Aaron spelling was the McDonald's of TV producers--no one ever accused him of being a master chef, but he sold more shows than anyone. Spelling, who died last week of a stroke at 83, was never deluded by where the likes of "The Love Boat," "Dynasty" and "T.J. Hooker" would leave him in history. "We often have to make the choice between 150 critics and 150 million Americans out there," he once said, "and I have always felt that my job was to please the viewers." He may not have reinvented television, but Spelling created genres that were, in their own way, hugely influential. "Charlie's Angels" was the first bimbo police show (just as "Starsky & Hutch" was the first starring himbos). Before "Beverly Hills, 90210," no one ever made a hip teenage drama entirely from the kids' point of view. "The Mod Squad" made cops look cool--in 1968. And his biggest hit? "7th Heaven," about a family headed by a minister. Spelling's shows may have been as deep as the pool on "Melrose Place," but his tastes were amazingly broad.
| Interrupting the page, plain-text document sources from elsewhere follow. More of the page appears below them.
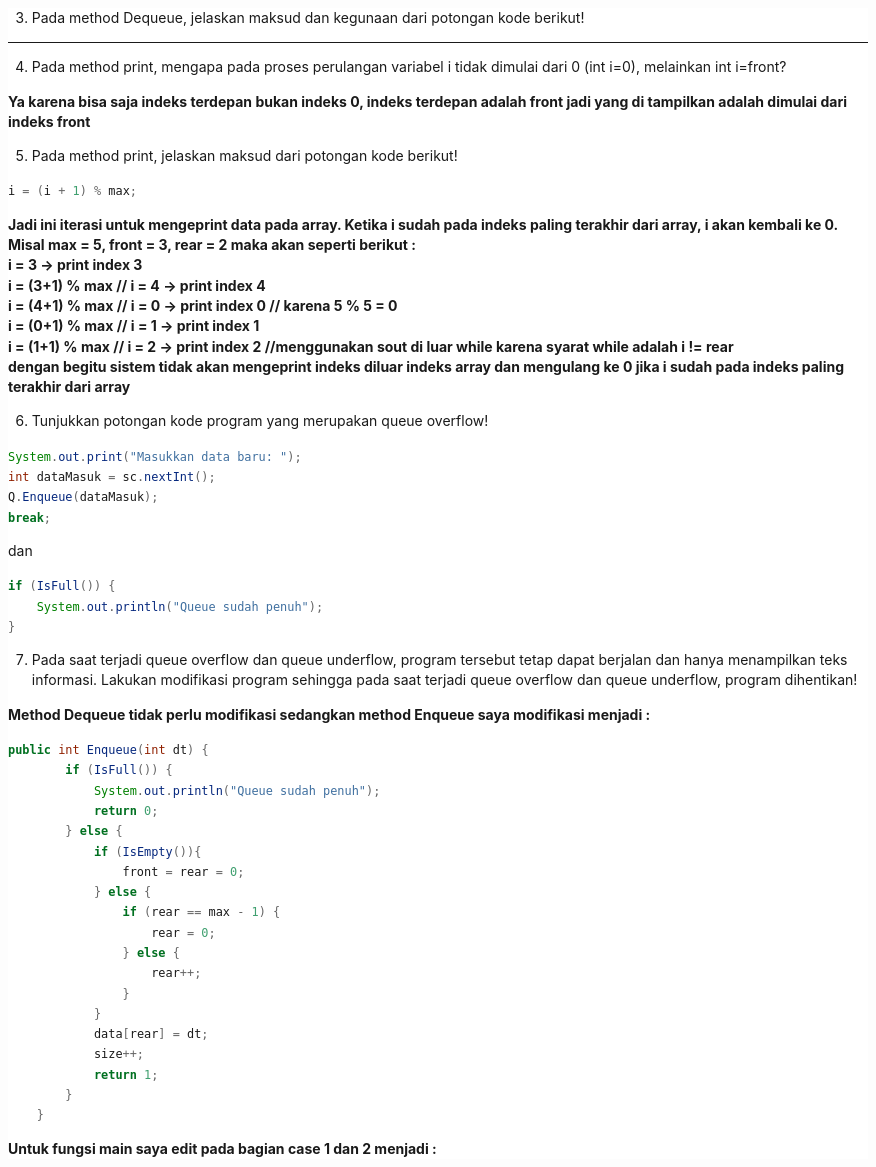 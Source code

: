 3. Pada method Dequeue, jelaskan maksud dan kegunaan dari potongan kode berikut! 
```java
```
****

4. Pada method print, mengapa pada proses perulangan variabel i tidak dimulai dari 0 (int i=0), 
melainkan int i=front?  

**Ya karena bisa saja indeks terdepan bukan indeks 0, indeks terdepan adalah front jadi yang di tampilkan adalah dimulai dari indeks front**

5. Pada method print, jelaskan maksud dari potongan kode berikut!  
```java
i = (i + 1) % max;
```
**Jadi ini iterasi untuk mengeprint data pada array. Ketika i sudah pada indeks paling terakhir dari array, i akan kembali ke 0. Misal max = 5, front = 3, rear = 2 maka akan seperti berikut :  
i = 3 -> print index 3  
i = (3+1) % max // i = 4 -> print index 4  
i = (4+1) % max // i = 0 -> print index 0 // karena 5 % 5 = 0  
i = (0+1) % max // i = 1 -> print index 1  
i = (1+1) % max // i = 2 -> print index 2  //menggunakan sout di luar while karena syarat while adalah i != rear  
dengan begitu sistem tidak akan mengeprint indeks diluar indeks array dan mengulang ke 0 jika i sudah pada indeks paling terakhir dari array**  

6. Tunjukkan potongan kode program yang merupakan queue overflow!
```java
System.out.print("Masukkan data baru: ");
int dataMasuk = sc.nextInt();
Q.Enqueue(dataMasuk);
break;
```
dan
```java
if (IsFull()) {
    System.out.println("Queue sudah penuh");
}
```

7. Pada saat terjadi queue overflow dan queue underflow, program tersebut tetap dapat berjalan 
dan hanya menampilkan teks informasi. Lakukan modifikasi program sehingga pada saat terjadi 
queue overflow dan queue underflow, program dihentikan!

**Method Dequeue tidak perlu modifikasi sedangkan method Enqueue saya modifikasi menjadi :**  
```java
public int Enqueue(int dt) {
        if (IsFull()) {
            System.out.println("Queue sudah penuh");
            return 0;
        } else {
            if (IsEmpty()){
                front = rear = 0;
            } else {
                if (rear == max - 1) {
                    rear = 0;
                } else {
                    rear++;
                }
            }
            data[rear] = dt;
            size++;
            return 1;
        }
    }
```  
**Untuk fungsi main saya edit pada bagian case 1 dan 2 menjadi :**  
```java
```
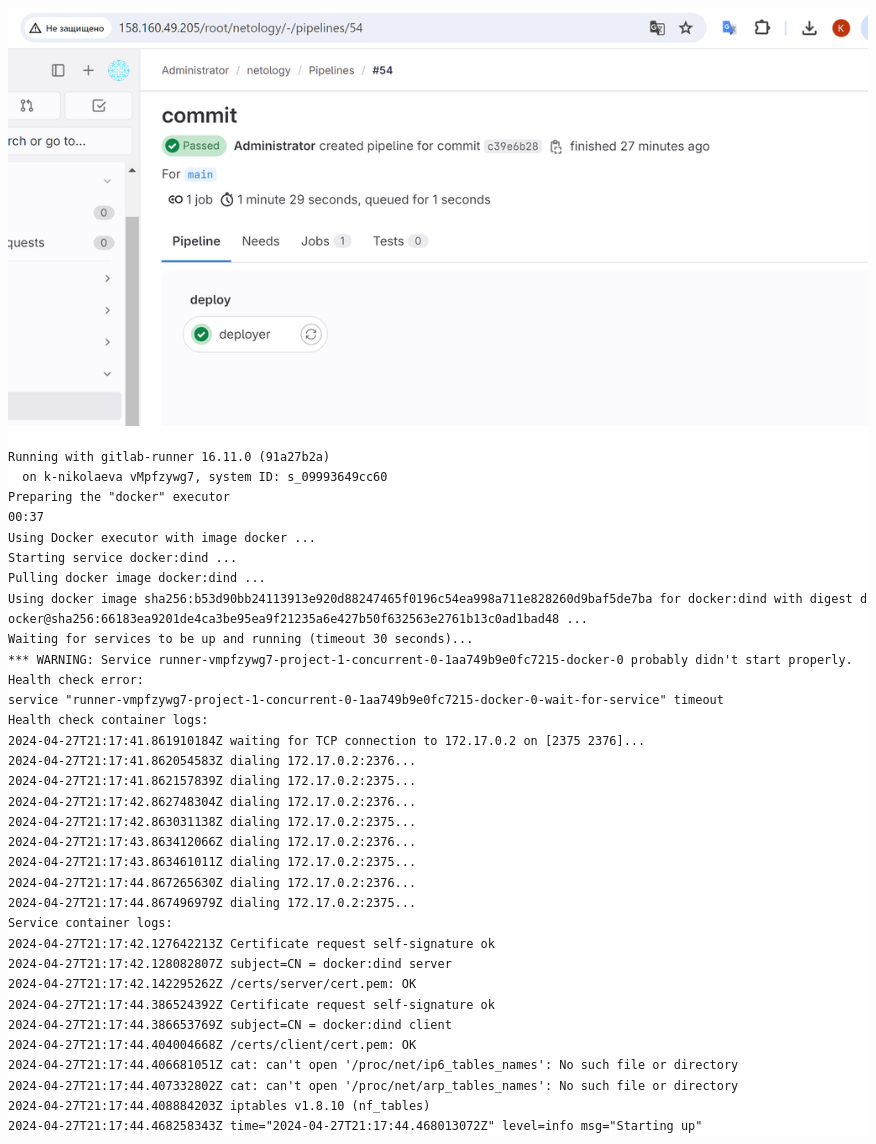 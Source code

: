![img_7.png](img_7.png)
```shell
Running with gitlab-runner 16.11.0 (91a27b2a)
  on k-nikolaeva vMpfzywg7, system ID: s_09993649cc60
Preparing the "docker" executor
00:37
Using Docker executor with image docker ...
Starting service docker:dind ...
Pulling docker image docker:dind ...
Using docker image sha256:b53d90bb24113913e920d88247465f0196c54ea998a711e828260d9baf5de7ba for docker:dind with digest docker@sha256:66183ea9201de4ca3be95ea9f21235a6e427b50f632563e2761b13c0ad1bad48 ...
Waiting for services to be up and running (timeout 30 seconds)...
*** WARNING: Service runner-vmpfzywg7-project-1-concurrent-0-1aa749b9e0fc7215-docker-0 probably didn't start properly.
Health check error:
service "runner-vmpfzywg7-project-1-concurrent-0-1aa749b9e0fc7215-docker-0-wait-for-service" timeout
Health check container logs:
2024-04-27T21:17:41.861910184Z waiting for TCP connection to 172.17.0.2 on [2375 2376]...
2024-04-27T21:17:41.862054583Z dialing 172.17.0.2:2376...
2024-04-27T21:17:41.862157839Z dialing 172.17.0.2:2375...
2024-04-27T21:17:42.862748304Z dialing 172.17.0.2:2376...
2024-04-27T21:17:42.863031138Z dialing 172.17.0.2:2375...
2024-04-27T21:17:43.863412066Z dialing 172.17.0.2:2376...
2024-04-27T21:17:43.863461011Z dialing 172.17.0.2:2375...
2024-04-27T21:17:44.867265630Z dialing 172.17.0.2:2376...
2024-04-27T21:17:44.867496979Z dialing 172.17.0.2:2375...
Service container logs:
2024-04-27T21:17:42.127642213Z Certificate request self-signature ok
2024-04-27T21:17:42.128082807Z subject=CN = docker:dind server
2024-04-27T21:17:42.142295262Z /certs/server/cert.pem: OK
2024-04-27T21:17:44.386524392Z Certificate request self-signature ok
2024-04-27T21:17:44.386653769Z subject=CN = docker:dind client
2024-04-27T21:17:44.404004668Z /certs/client/cert.pem: OK
2024-04-27T21:17:44.406681051Z cat: can't open '/proc/net/ip6_tables_names': No such file or directory
2024-04-27T21:17:44.407332802Z cat: can't open '/proc/net/arp_tables_names': No such file or directory
2024-04-27T21:17:44.408884203Z iptables v1.8.10 (nf_tables)
2024-04-27T21:17:44.468258343Z time="2024-04-27T21:17:44.468013072Z" level=info msg="Starting up"
```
All that success--the Guinness Book of World Records says he created 3,842 hours of television since 1956--naturally made him a fortune. Over the years, Spelling became almost as famous for his wealth as for his programs. He would import snow to Los Angeles so his children, Randy and Tori, could have a white Christmas. And then there was the 123-room, 56,000-square-foot Holmby Hills house, complete with ice-skating rink, bowling alley and a room famously set aside so that Spelling's wife, Candy, could wrap gifts. Tori, who arguably owed her acting career to her father's largesse, lampooned the house this year in a comedy series called "So Notorious." But Spelling, who grew up in Dallas the son of a poor tailor, had the last laugh. He even, finally, won a measure of Hollywood respect when he won an Emmy in 1994 for producing the AIDS TV movie "And the Band Played On." "Once I got up onstage to accept the Emmy, I took a deep breath and just stood there for a moment, taking in the scene," Spelling said. "It was like, 'Hey, Hollywood, take a good look at who got your Emmy! The "Charlie's Angels" guy!'"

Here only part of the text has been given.